◆ TASK DETAILS
Please show every line in the entries below that includes the word "specific".

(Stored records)
───

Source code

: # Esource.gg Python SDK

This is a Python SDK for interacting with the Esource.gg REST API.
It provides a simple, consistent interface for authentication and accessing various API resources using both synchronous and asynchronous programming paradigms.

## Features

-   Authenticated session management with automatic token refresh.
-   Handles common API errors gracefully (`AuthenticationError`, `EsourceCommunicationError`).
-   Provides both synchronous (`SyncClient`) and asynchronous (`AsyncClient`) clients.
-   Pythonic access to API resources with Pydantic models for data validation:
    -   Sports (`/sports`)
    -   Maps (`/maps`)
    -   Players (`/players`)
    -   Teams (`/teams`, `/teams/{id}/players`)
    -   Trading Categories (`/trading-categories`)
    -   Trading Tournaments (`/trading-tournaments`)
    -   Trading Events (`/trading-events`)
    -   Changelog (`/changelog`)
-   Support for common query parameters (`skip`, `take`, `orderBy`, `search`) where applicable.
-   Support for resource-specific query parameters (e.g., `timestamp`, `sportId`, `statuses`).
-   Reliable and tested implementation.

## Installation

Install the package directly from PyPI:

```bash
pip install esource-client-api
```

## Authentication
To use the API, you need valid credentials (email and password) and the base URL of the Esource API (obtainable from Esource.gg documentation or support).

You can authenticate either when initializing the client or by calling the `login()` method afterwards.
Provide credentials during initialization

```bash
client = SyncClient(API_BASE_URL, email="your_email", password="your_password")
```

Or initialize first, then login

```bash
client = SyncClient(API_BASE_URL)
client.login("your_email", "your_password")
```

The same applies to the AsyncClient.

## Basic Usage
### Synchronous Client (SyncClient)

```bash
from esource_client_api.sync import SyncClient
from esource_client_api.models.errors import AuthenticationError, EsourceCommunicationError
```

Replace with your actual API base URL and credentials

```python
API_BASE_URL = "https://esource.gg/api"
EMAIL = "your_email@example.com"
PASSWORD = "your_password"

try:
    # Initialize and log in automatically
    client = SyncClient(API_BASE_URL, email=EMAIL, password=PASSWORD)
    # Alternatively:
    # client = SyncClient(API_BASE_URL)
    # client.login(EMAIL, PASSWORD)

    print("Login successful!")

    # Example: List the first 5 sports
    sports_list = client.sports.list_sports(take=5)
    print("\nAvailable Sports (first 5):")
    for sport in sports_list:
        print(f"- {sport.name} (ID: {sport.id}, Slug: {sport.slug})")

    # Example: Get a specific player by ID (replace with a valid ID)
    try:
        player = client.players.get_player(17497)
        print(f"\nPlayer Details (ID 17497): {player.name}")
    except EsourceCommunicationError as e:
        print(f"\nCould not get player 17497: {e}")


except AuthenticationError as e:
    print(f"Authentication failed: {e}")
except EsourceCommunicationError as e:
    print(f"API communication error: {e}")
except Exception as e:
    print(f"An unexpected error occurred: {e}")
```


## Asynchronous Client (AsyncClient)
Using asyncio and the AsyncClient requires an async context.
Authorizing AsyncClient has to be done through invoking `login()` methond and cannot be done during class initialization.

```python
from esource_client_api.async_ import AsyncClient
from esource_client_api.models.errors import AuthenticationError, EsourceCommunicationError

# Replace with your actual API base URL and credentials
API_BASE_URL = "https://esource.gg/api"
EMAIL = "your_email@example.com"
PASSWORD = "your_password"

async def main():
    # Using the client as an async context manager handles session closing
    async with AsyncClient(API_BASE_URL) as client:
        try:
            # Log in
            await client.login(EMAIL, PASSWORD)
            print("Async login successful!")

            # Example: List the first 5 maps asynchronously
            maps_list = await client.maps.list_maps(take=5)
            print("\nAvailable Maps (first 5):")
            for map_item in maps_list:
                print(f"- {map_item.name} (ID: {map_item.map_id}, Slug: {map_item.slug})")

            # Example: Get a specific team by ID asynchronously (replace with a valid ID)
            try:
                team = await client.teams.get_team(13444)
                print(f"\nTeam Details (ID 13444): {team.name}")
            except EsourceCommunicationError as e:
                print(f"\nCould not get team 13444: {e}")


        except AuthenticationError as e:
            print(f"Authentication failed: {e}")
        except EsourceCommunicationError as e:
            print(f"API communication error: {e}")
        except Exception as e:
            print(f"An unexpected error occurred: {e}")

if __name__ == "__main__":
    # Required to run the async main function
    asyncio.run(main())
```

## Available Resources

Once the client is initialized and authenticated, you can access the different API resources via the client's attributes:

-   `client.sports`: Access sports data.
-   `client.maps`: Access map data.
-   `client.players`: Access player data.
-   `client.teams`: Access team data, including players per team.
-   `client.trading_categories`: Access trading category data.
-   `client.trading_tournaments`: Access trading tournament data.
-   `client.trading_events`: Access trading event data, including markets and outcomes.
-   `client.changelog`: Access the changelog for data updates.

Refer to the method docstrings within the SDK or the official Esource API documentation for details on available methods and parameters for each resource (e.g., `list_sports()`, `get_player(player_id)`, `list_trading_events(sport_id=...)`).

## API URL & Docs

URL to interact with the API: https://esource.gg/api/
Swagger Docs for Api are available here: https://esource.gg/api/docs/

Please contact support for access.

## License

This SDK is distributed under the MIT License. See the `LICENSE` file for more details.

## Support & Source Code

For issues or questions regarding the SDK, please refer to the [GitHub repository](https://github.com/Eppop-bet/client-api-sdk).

───

◆ ANSWER TO THE PROBLEM
-   Support for resource-specific query parameters (e.g., `timestamp`, `sportId`, `statuses`).
    # Example: Get a specific player by ID (replace with a valid ID)
            # Example: Get a specific team by ID asynchronously (replace with a valid ID)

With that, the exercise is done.